Fortunately the writing is powerful, gut-wrenching at moments, and beautifully delicate at others. Each character bears some painful relation to the past, a recent trauma that underpins and overwrites their experience of the present. Each returns to descriptions of loss and leaving, producing image-worlds in which armies real and imagined run rampant, slaughtering and burning children who become animals (because they never could have children), imagined cancers devouring body cells like "ethnic cleansing", an imagined sickness whose force becomes shameful and redeeming at the same time based on the genuine sympathy it provokes, a stark contrast to the superficial empathy that this character uses to sell products that are meaningless even to him. Each of the characters is looking for connection, but they neither know how to find it or indeed what exactly it is that they are looking for. Its ordinary stuff, the trauma of everyday life, but no less powerful for that. As I overheard an audience member on the way out of the theatre: "That's where I've been."
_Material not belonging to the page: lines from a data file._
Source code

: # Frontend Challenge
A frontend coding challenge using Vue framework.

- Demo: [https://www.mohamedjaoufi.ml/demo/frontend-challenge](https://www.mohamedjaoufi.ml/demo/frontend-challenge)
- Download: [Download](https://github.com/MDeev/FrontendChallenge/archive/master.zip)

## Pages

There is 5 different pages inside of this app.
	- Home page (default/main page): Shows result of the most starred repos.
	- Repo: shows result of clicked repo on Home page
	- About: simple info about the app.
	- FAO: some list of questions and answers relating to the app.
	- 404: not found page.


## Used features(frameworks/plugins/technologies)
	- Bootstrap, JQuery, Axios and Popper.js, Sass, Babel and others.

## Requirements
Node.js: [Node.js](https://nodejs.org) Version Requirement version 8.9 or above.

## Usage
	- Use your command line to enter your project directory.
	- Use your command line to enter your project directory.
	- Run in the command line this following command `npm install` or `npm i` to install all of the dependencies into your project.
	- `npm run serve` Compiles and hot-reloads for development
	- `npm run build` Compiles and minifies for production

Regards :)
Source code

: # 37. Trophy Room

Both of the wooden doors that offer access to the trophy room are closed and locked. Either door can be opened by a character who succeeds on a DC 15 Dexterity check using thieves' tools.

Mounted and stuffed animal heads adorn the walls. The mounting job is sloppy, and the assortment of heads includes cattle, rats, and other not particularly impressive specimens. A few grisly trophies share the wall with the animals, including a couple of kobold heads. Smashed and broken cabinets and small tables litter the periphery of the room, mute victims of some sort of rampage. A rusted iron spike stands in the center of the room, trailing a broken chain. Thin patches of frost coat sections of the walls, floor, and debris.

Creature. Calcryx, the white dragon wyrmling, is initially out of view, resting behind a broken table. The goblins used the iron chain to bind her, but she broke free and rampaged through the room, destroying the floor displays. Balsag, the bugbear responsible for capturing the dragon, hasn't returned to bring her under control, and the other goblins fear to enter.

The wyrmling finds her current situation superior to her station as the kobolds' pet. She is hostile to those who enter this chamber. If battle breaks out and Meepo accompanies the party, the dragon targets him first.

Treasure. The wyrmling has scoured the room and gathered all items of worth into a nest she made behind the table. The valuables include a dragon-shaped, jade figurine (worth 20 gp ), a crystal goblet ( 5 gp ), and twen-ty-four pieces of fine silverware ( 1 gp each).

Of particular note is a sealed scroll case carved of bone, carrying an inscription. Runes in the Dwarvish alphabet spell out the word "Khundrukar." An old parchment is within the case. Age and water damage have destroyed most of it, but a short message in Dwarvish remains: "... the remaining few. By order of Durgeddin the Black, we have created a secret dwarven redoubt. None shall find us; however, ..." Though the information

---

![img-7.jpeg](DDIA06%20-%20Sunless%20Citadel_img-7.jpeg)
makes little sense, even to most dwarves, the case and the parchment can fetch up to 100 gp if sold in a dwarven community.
The strength of the writing is matched by a fine ensemble of actors, most notably a moving performance from Vanessa Downing, but also fine work from Peter Barry and Ryan Haywood. Its a tough call to direct such a work as this , consisting as it does of three intercut monologues that while being thematically related and skilfully orchestrated, never produce any relationship between the characters. The theme is isolation after all, but it this could quite easily produce a unengaging disconnect between actors onstage. Director Tanya Goldberg deftly avoids this trap, eliciting strong and nuanced performances from her actors. While I have some reservations about the occasional (mis)use of mimed actions, and remain perplexed by the design feature of sculpted chicken wire dominating the space but not integrated into the staging, I thoroughly recommend this work. It closes Saturday 13 October, so there's a few more chances yet.